(Directions): The part to set down runs from the first line of the data below through the line with "where $p(x_i|y_j)$ is maximal.", inclusive; write it exactly and leave out the pictures.

Document images with source code
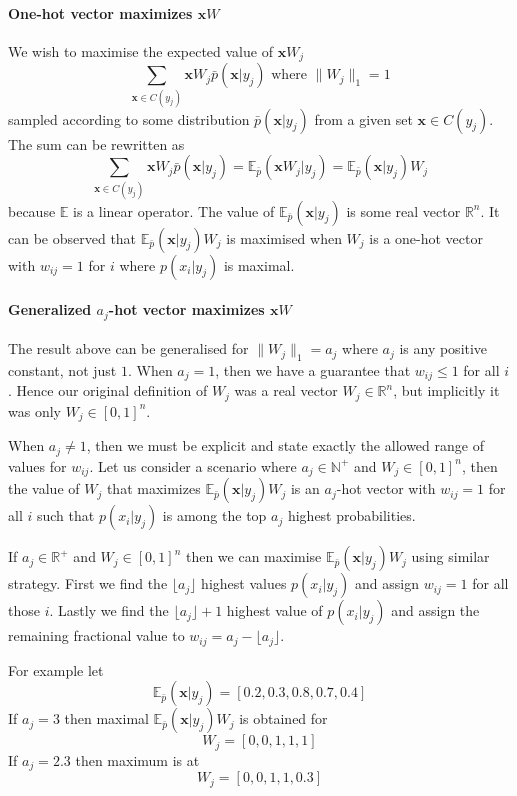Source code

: \documentclass[12pt]{article}
\begin{document}
\paragraph{One-hot vector maximizes $\boldsymbol{x}W$}
We wish to maximise the expected value of $\boldsymbol{x}W_j$ 
\[
\sum_{\boldsymbol{x}\in C(y_j)} \boldsymbol{x} W_j \bar{p}(\boldsymbol{x}|y_j) \text{ where } \lVert W_j \rVert_1=1
\]
sampled according to some distribution $\bar{p}(\boldsymbol{x}|y_j)$ from a given set $\boldsymbol{x}\in C(y_j)$.  The sum can be rewritten as
\[
\sum_{\boldsymbol{x}\in C(y_j)} \boldsymbol{x} W_j \bar{p}(\boldsymbol{x}|y_j) = \mathbb{E}_{\bar{p}}(\boldsymbol{x} W_j|y_j) = \mathbb{E}_{\bar{p}}(\boldsymbol{x}|y_j)W_j
\]
because $\mathbb{E}$ is a linear operator. The value of $\mathbb{E}_{\bar{p}}(\boldsymbol{x}|y_j)$ is some real vector $\mathbb{R}^n$.  It can be observed that $\mathbb{E}_{\bar{p}}(\boldsymbol{x}|y_j)W_j$ is maximised when $W_j$ is a one-hot vector with $w_{ij}=1$ for $i$ where $p(x_i|y_j)$ is maximal. 

\paragraph{Generalized $a_j$-hot vector maximizes $\boldsymbol{x}W$}
The result above can be generalised for $\lVert W_j \rVert_1 = a_j$ where $a_j$ is any positive constant, not just $1$. When $a_j=1$, then we have a guarantee that $w_{ij}\le 1$ for all $i$. Hence our original definition of $W_j$ was a real vector $W_j\in \mathbb{R}^n$, but implicitly it was only $W_j\in [0,1]^n$. 

When $a_j\ne 1$, then we must be explicit and state exactly the allowed range of values for $w_{ij}$. Let us consider a scenario where $a_j\in\mathbb{N}^+$ and $W_j\in [0,1]^n$, then the value of $W_j$ that maximizes $\mathbb{E}_{\bar{p}}(\boldsymbol{x}|y_j)W_j$ is an $a_j$-hot vector with $w_{ij}=1$ for all $i$ such that $p(x_i|y_j)$ is among the top $a_j$ highest probabilities. 

If $a_j\in\mathbb{R}^+$ and $W_j\in [0,1]^n$ then we can maximise $\mathbb{E}_{\bar{p}}(\boldsymbol{x}|y_j)W_j$ using similar strategy. First we find the $\lfloor a_j \rfloor$ highest values $p(x_i|y_j)$ and assign $w_{ij}=1$ for all those $i$. Lastly we find the $\lfloor a_j \rfloor+1$ highest value of $p(x_i|y_j)$ and assign the remaining fractional value to $w_{ij}=a_j - \lfloor a_j \rfloor$. 

For example let 
\[
\mathbb{E}_{\bar{p}}(\boldsymbol{x}|y_j) = [0.2,0.3,0.8,0.7,0.4]
\]
If $a_j=3$ then maximal $\mathbb{E}_{\bar{p}}(\boldsymbol{x}|y_j)W_j$ is obtained for 
\[
W_j=[0,0,1,1,1]
\]
If $a_j=2.3$ then maximum is at
\[
W_j=[0,0,1,1,0.3]
\]
\end{document}
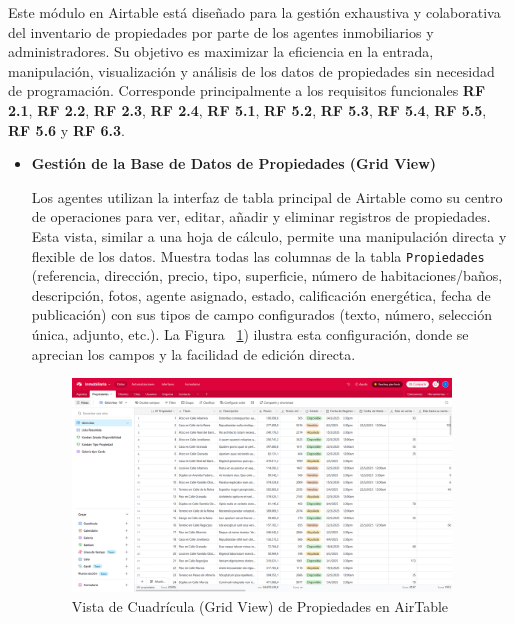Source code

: \begin{enumerate}
    Este módulo en Airtable está diseñado para la gestión exhaustiva y colaborativa del inventario de propiedades por parte de los agentes inmobiliarios y administradores. Su objetivo es maximizar la eficiencia en la entrada, manipulación, visualización y análisis de los datos de propiedades sin necesidad de programación. Corresponde principalmente a los requisitos funcionales \textbf{RF 2.1}, \textbf{RF 2.2}, \textbf{RF 2.3}, \textbf{RF 2.4}, \textbf{RF 5.1}, \textbf{RF 5.2}, \textbf{RF 5.3}, \textbf{RF 5.4}, \textbf{RF 5.5}, \textbf{RF 5.6} y \textbf{RF 6.3}.

    \begin{itemize}
        \item \textbf{Gestión de la Base de Datos de Propiedades (Grid View)}

        Los agentes utilizan la interfaz de tabla principal de Airtable como su centro de operaciones para ver, editar, añadir y eliminar registros de propiedades. Esta vista, similar a una hoja de cálculo, permite una manipulación directa y flexible de los datos. Muestra todas las columnas de la tabla \texttt{Propiedades} (referencia, dirección, precio, tipo, superficie, número de habitaciones/baños, descripción, fotos, agente asignado, estado, calificación energética, fecha de publicación) con sus tipos de campo configurados (texto, número, selección única, adjunto, etc.). La Figura ~\ref{fig:gridviewpropiedadesairtable}) ilustra esta configuración, donde se aprecian los campos y la facilidad de edición directa.
    
        \begin{figure}[H]
            \begin{center}
                \includegraphics[width = 0.95\textwidth]{Figuras/gridviewpropiedadesairtable.png}
            \end{center}
            \caption{\label{fig:gridviewpropiedadesairtable} Vista de Cuadrícula (Grid View) de Propiedades en AirTable}
        \end{figure}
        

\end{itemize}
\end{enumerate}
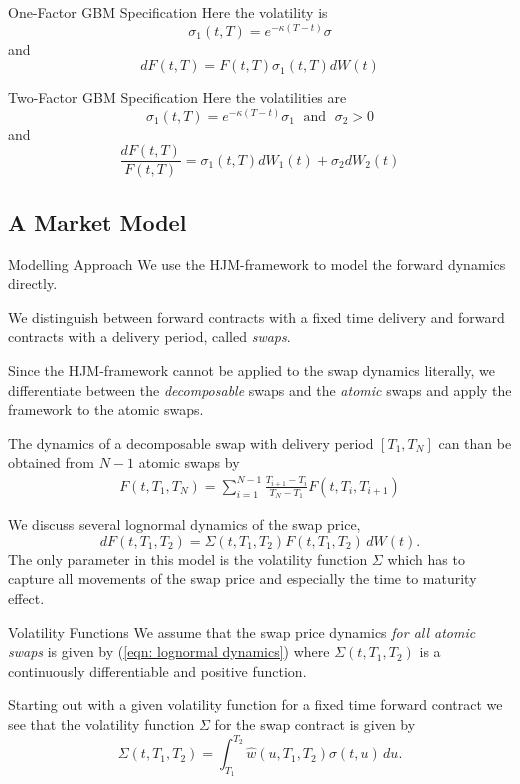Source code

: One-Factor GBM Specification
	Here the volatility is
		$$
		\sigma_1(t,T)=e^{-\kappa (T-t)}\sigma
		$$
	and
		$$
		dF(t,T)=F(t,T)\sigma_1(t,T)dW(t)
		$$
		

Two-Factor GBM Specification
	Here the volatilities are
		$$
		\sigma_1(t,T)=e^{-\kappa (T-t)}\sigma_1 \; \mbox{ and } \; \sigma_2>0
		$$
	and
		$$
		\frac{dF(t,T)}{F(t,T)}=\sigma_1(t,T)dW_1(t)+\sigma_2dW_2(t)
		$$


\subsection{A Market Model}
Modelling Approach
	We use the HJM-framework to model the forward dynamics directly.
	
	We distinguish between forward contracts with a fixed time delivery 
	and forward contracts with a delivery period, called \emph{swaps}.
	
	Since the HJM-framework cannot be applied to the swap dynamics literally, 
	we differentiate between the \emph{decomposable} swaps and the \emph{atomic} 
	swaps and apply the framework to the atomic swaps.

	The dynamics of a decomposable swap with delivery period $[T_1,T_{N}]$ can than be obtained from $N-1$ atomic swaps by
	\begin{align}
	F(t,T_1,T_N)=\sum\limits_{i=1}^{N-1} \frac{T_{i+1}-T_i}{T_N-T_1} F(t,T_i,T_{i+1})\label{eqn: decomposbale swap}
	\end{align}

	We discuss several lognormal dynamics of the swap price,
		\begin{equation}
		dF(t,T_1,T_2)=\Sigma(t,T_1,T_2)F(t,T_1,T_2)\, dW(t). \label{eqn: lognormal dynamics}
		\end{equation}
	The only parameter in this model is the volatility function $\Sigma$ which has to capture all movements of the swap price and especially the time to maturity effect.


Volatility Functions
	We assume that the swap price dynamics \emph{for all atomic swaps} is given by (\ref{eqn: lognormal dynamics})
	where $\Sigma(t,T_1,T_2)$ is a continuously differentiable and positive function.

	Starting out with a given volatility function for a fixed time forward contract we see that the volatility function $\Sigma$ for the swap contract is given by
	\begin{equation}
	\Sigma(t,T_1,T_2)=\int_{T_1}^{T_2} \hat{w}(u,T_1,T_2) \sigma(t,u) \, du. \label{eqn: swap volatility creation}
	\end{equation}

(Exercise solution):
Source code

: \documentclass[12pt]{article}
\begin{document}
\paragraph{One-hot vector maximizes $\boldsymbol{x}W$}
We wish to maximise the expected value of $\boldsymbol{x}W_j$ 
\[
\sum_{\boldsymbol{x}\in C(y_j)} \boldsymbol{x} W_j \bar{p}(\boldsymbol{x}|y_j) \text{ where } \lVert W_j \rVert_1=1
\]
sampled according to some distribution $\bar{p}(\boldsymbol{x}|y_j)$ from a given set $\boldsymbol{x}\in C(y_j)$.  The sum can be rewritten as
\[
\sum_{\boldsymbol{x}\in C(y_j)} \boldsymbol{x} W_j \bar{p}(\boldsymbol{x}|y_j) = \mathbb{E}_{\bar{p}}(\boldsymbol{x} W_j|y_j) = \mathbb{E}_{\bar{p}}(\boldsymbol{x}|y_j)W_j
\]
because $\mathbb{E}$ is a linear operator. The value of $\mathbb{E}_{\bar{p}}(\boldsymbol{x}|y_j)$ is some real vector $\mathbb{R}^n$.  It can be observed that $\mathbb{E}_{\bar{p}}(\boldsymbol{x}|y_j)W_j$ is maximised when $W_j$ is a one-hot vector with $w_{ij}=1$ for $i$ where $p(x_i|y_j)$ is maximal. 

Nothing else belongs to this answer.